▼▼▼

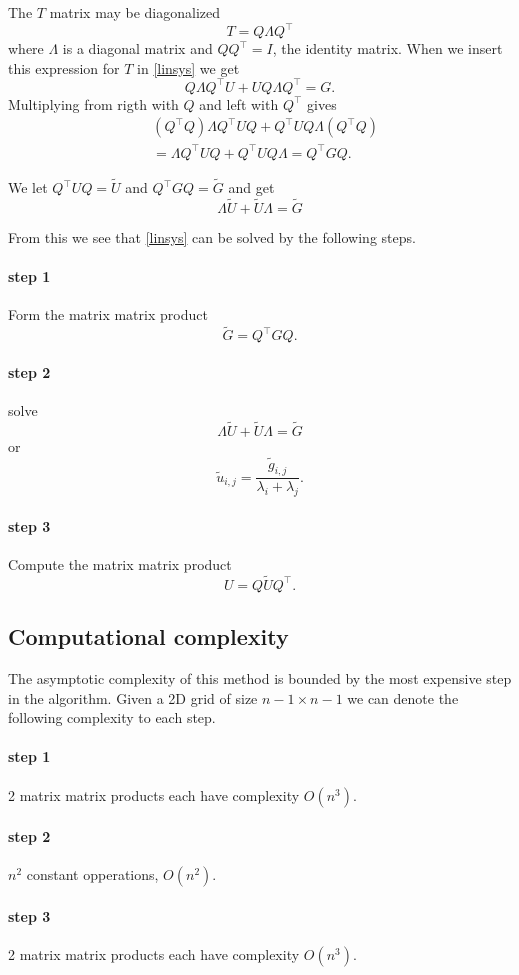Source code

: \documentclass{article}
\begin{document}
The $T$ matrix may be diagonalized
\[
T = Q \Lambda Q^\top
\]
where $\Lambda$ is a diagonal matrix and $Q Q^\top=I$, the identity matrix.
When we insert this expression for $T$ in \eqref{linsys} we get
\[
Q \Lambda Q^\top U + U Q \Lambda Q^\top = G.
\]
Multiplying from rigth with $Q$ and left with $Q^\top$ gives
\begin{align*}
&(Q^\top Q) \Lambda Q^\top U Q + Q^\top U Q \Lambda (Q^\top Q)\\
&= \Lambda Q^\top U Q + Q^\top U Q \Lambda = Q^\top G Q.
\end{align*}

We let $Q^\top U Q = \tilde{U}$ and $Q^\top G Q = \tilde{G}$ and get
\[
\Lambda \tilde{U} + \tilde{U} \Lambda = \tilde{G}
\]

From this we see that \eqref{linsys} can be solved by the following steps.
\paragraph{step 1}
Form the matrix matrix product
\[
\tilde{G} = Q^\top G Q.
\]
\paragraph{step 2}
solve
\[
\Lambda \tilde{U} + \tilde{U} \Lambda = \tilde{G}
\]
or
\[
\tilde{u}_{i,j} = \frac{\tilde{g}_{i,j}}{\lambda_i + \lambda_j}.
\]
\paragraph{step 3}
Compute the matrix matrix product
\[
U = Q \tilde{U} Q^\top.
\]

\subsection{Computational complexity}
The asymptotic complexity of this method is bounded by the most expensive step
in the algorithm.
Given a 2D grid of size $n-1 \times n-1$ we can denote the following complexity to each step.
\paragraph{step 1}
2 matrix matrix products each have complexity $O(n^3)$.
\paragraph{step 2}
$n^2$ constant opperations, $O(n^2)$.
\paragraph{step 3}
2 matrix matrix products each have complexity $O(n^3)$.
\end{document}
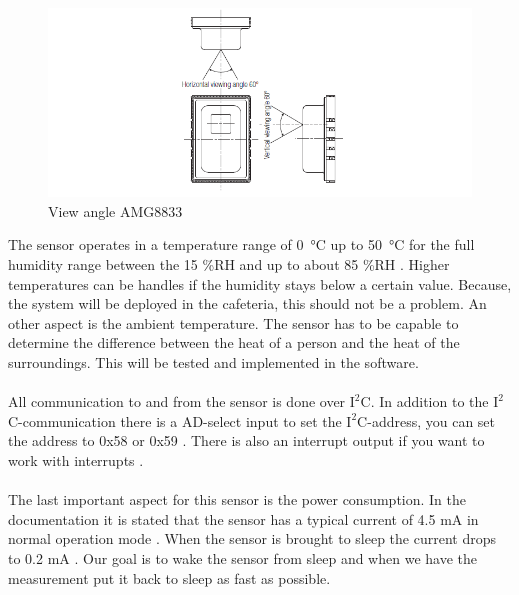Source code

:\documentclass[11pt,a4paper]{article}
\begin{document}
\begin{figure}[H]
	\centering
	\includegraphics[width=1\linewidth]{view_angle_AMG8833.png}
	\caption{View angle AMG8833 \cite{bib:AMG8833}}
	\label{fig:angleview}
\end{figure}
The sensor operates in a temperature range of \SI{0}{\celsius} up to \SI{50}{\celsius} for the full humidity range between the 15 \%RH and up to about 85 \%RH \cite{bib:AMG8833} . Higher temperatures can be handles if the humidity stays below a certain value. Because, the system will be deployed in the cafeteria, this should not be a problem. An other aspect is the ambient temperature. The sensor has to be capable to determine the difference between the heat of a person and the heat of the surroundings. This will be tested and implemented in the software. 
\\ \\
All communication to and from the sensor is done over $\text{I}^2$C. In addition to the $\text{I}^2$C-communication there is a AD-select input to set the $\text{I}^2$C-address, you can set the address to 0x58 or 0x59 \cite{bib:AMG8833} . There is also an interrupt output if you want to work with interrupts \cite{bib:AMG8833}. 
\\ \\
The last important aspect for this sensor is the power consumption. In the documentation it is stated that the sensor has a typical current of 4.5 mA in normal operation mode \cite{bib:AMG8833} . When the sensor is brought to sleep the current drops to 0.2 mA \cite{bib:AMG8833} . Our goal is to wake the sensor from sleep and when we have the measurement put it back to sleep as fast as possible.
\end{document}
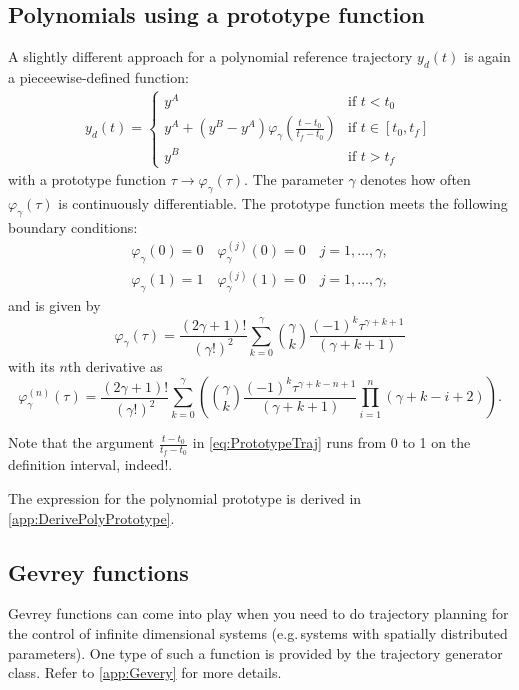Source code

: \documentclass[a4paper,12pt,headinclude=true,headsepline,parskip=half,DIV=12]{scrartcl}
\begin{document}
\subsection{Polynomials using a prototype function}
A slightly different approach for a polynomial reference trajectory $y_d(t)$ is again a pieceewise-defined function:
\begin{align}
  \label{eq:PrototypeTraj}
  y_d(t) =
  \begin{cases}
    y^A                                                             & \textrm{if } t<t_0            \\
    y^A + (y^B-y^A)\varphi_\gamma\left(\frac{t-t_0}{t_f-t_0}\right) & \textrm{if } t \in [t_0, t_f] \\
    y^B                                                             & \textrm{if } t>t_f
  \end{cases}
\end{align}
with a prototype function $\tau \rightarrow \varphi_\gamma(\tau)$. The parameter $\gamma$ denotes  how often $\varphi_\gamma(\tau)$ is continuously differentiable. The prototype function meets  the following boundary conditions:
\begin{align}
  \varphi_\gamma(0)=0 \quad \varphi^{(j)}_\gamma(0)=0 \quad j = 1,...,\gamma, \\
  \varphi_\gamma(1)=1 \quad \varphi^{(j)}_\gamma(1)=0 \quad j = 1,...,\gamma,
\end{align}
and is given by
\begin{equation}
  \varphi_\gamma(\tau)= \frac{(2\gamma+1)!}{(\gamma!)^2} \sum_{k=0}^{\gamma} \binom{\gamma}{k} \frac{(-1)^k\tau^{\gamma+k+1}}{(\gamma+k+1)}
\end{equation}
with its $n$th derivative as
\begin{equation}
  \varphi_\gamma^{(n)}(\tau)= \frac{(2\gamma+1)!}{(\gamma!)^2} \sum_{k=0}^{\gamma} \left(\binom{\gamma}{k} \frac{(-1)^k\tau^{\gamma+k-n+1}}{(\gamma+k+1)}\prod_{i=1}^n(\gamma+k-i+2)\right).
\end{equation}

Note that the argument $\frac{t-t_0}{t_f-t_0}$ in \autoref{eq:PrototypeTraj} runs from 0 to 1 on the definition interval, indeed!.

The expression for the polynomial prototype is derived in \autoref{app:DerivePolyPrototype}.


\subsection{Gevrey functions} \label{sec:Gevrey}
Gevrey functions can come into play when you need to do trajectory planning for the control of infinite dimensional systems (e.g.\,systems with spatially distributed parameters). One type of such a function is provided by the trajectory generator class. Refer to \autoref{app:Gevery} for more details.
\end{document}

▲▲▲

> _What this task involves_:
Output a verbatim copy of all entries above; no pictures go in it.

> _Solution for this exercise_:
Source code

: \documentclass{article}
\begin{document}
The $T$ matrix may be diagonalized
\[
T = Q \Lambda Q^\top
\]
where $\Lambda$ is a diagonal matrix and $Q Q^\top=I$, the identity matrix.
When we insert this expression for $T$ in \eqref{linsys} we get
\[
Q \Lambda Q^\top U + U Q \Lambda Q^\top = G.
\]
Multiplying from rigth with $Q$ and left with $Q^\top$ gives
\begin{align*}
&(Q^\top Q) \Lambda Q^\top U Q + Q^\top U Q \Lambda (Q^\top Q)\\
&= \Lambda Q^\top U Q + Q^\top U Q \Lambda = Q^\top G Q.
\end{align*}

We let $Q^\top U Q = \tilde{U}$ and $Q^\top G Q = \tilde{G}$ and get
\[
\Lambda \tilde{U} + \tilde{U} \Lambda = \tilde{G}
\]

From this we see that \eqref{linsys} can be solved by the following steps.
\paragraph{step 1}
Form the matrix matrix product
\[
\tilde{G} = Q^\top G Q.
\]
\paragraph{step 2}
solve
\[
\Lambda \tilde{U} + \tilde{U} \Lambda = \tilde{G}
\]
or
\[
\tilde{u}_{i,j} = \frac{\tilde{g}_{i,j}}{\lambda_i + \lambda_j}.
\]
\paragraph{step 3}
Compute the matrix matrix product
\[
U = Q \tilde{U} Q^\top.
\]

\subsection{Computational complexity}
The asymptotic complexity of this method is bounded by the most expensive step
in the algorithm.
Given a 2D grid of size $n-1 \times n-1$ we can denote the following complexity to each step.
\paragraph{step 1}
2 matrix matrix products each have complexity $O(n^3)$.
\paragraph{step 2}
$n^2$ constant opperations, $O(n^2)$.
\paragraph{step 3}
2 matrix matrix products each have complexity $O(n^3)$.
\end{document}
Source code

:\documentclass[11pt,a4paper]{article}
\begin{document}
\begin{figure}[H]
	\centering
	\includegraphics[width=1\linewidth]{view_angle_AMG8833.png}
	\caption{View angle AMG8833 \cite{bib:AMG8833}}
	\label{fig:angleview}
\end{figure}
The sensor operates in a temperature range of \SI{0}{\celsius} up to \SI{50}{\celsius} for the full humidity range between the 15 \%RH and up to about 85 \%RH \cite{bib:AMG8833} . Higher temperatures can be handles if the humidity stays below a certain value. Because, the system will be deployed in the cafeteria, this should not be a problem. An other aspect is the ambient temperature. The sensor has to be capable to determine the difference between the heat of a person and the heat of the surroundings. This will be tested and implemented in the software. 
\\ \\
All communication to and from the sensor is done over $\text{I}^2$C. In addition to the $\text{I}^2$C-communication there is a AD-select input to set the $\text{I}^2$C-address, you can set the address to 0x58 or 0x59 \cite{bib:AMG8833} . There is also an interrupt output if you want to work with interrupts \cite{bib:AMG8833}. 
\\ \\
The last important aspect for this sensor is the power consumption. In the documentation it is stated that the sensor has a typical current of 4.5 mA in normal operation mode \cite{bib:AMG8833} . When the sensor is brought to sleep the current drops to 0.2 mA \cite{bib:AMG8833} . Our goal is to wake the sensor from sleep and when we have the measurement put it back to sleep as fast as possible.
\end{document}
Source code

: \documentclass[a4paper,12pt,headinclude=true,headsepline,parskip=half,DIV=12]{scrartcl}
\begin{document}
\subsection{Polynomials using a prototype function}
A slightly different approach for a polynomial reference trajectory $y_d(t)$ is again a pieceewise-defined function:
\begin{align}
  \label{eq:PrototypeTraj}
  y_d(t) =
  \begin{cases}
    y^A                                                             & \textrm{if } t<t_0            \\
    y^A + (y^B-y^A)\varphi_\gamma\left(\frac{t-t_0}{t_f-t_0}\right) & \textrm{if } t \in [t_0, t_f] \\
    y^B                                                             & \textrm{if } t>t_f
  \end{cases}
\end{align}
with a prototype function $\tau \rightarrow \varphi_\gamma(\tau)$. The parameter $\gamma$ denotes  how often $\varphi_\gamma(\tau)$ is continuously differentiable. The prototype function meets  the following boundary conditions:
\begin{align}
  \varphi_\gamma(0)=0 \quad \varphi^{(j)}_\gamma(0)=0 \quad j = 1,...,\gamma, \\
  \varphi_\gamma(1)=1 \quad \varphi^{(j)}_\gamma(1)=0 \quad j = 1,...,\gamma,
\end{align}
and is given by
\begin{equation}
  \varphi_\gamma(\tau)= \frac{(2\gamma+1)!}{(\gamma!)^2} \sum_{k=0}^{\gamma} \binom{\gamma}{k} \frac{(-1)^k\tau^{\gamma+k+1}}{(\gamma+k+1)}
\end{equation}
with its $n$th derivative as
\begin{equation}
  \varphi_\gamma^{(n)}(\tau)= \frac{(2\gamma+1)!}{(\gamma!)^2} \sum_{k=0}^{\gamma} \left(\binom{\gamma}{k} \frac{(-1)^k\tau^{\gamma+k-n+1}}{(\gamma+k+1)}\prod_{i=1}^n(\gamma+k-i+2)\right).
\end{equation}

Note that the argument $\frac{t-t_0}{t_f-t_0}$ in \autoref{eq:PrototypeTraj} runs from 0 to 1 on the definition interval, indeed!.

The expression for the polynomial prototype is derived in \autoref{app:DerivePolyPrototype}.


\subsection{Gevrey functions} \label{sec:Gevrey}
Gevrey functions can come into play when you need to do trajectory planning for the control of infinite dimensional systems (e.g.\,systems with spatially distributed parameters). One type of such a function is provided by the trajectory generator class. Refer to \autoref{app:Gevery} for more details.
\end{document}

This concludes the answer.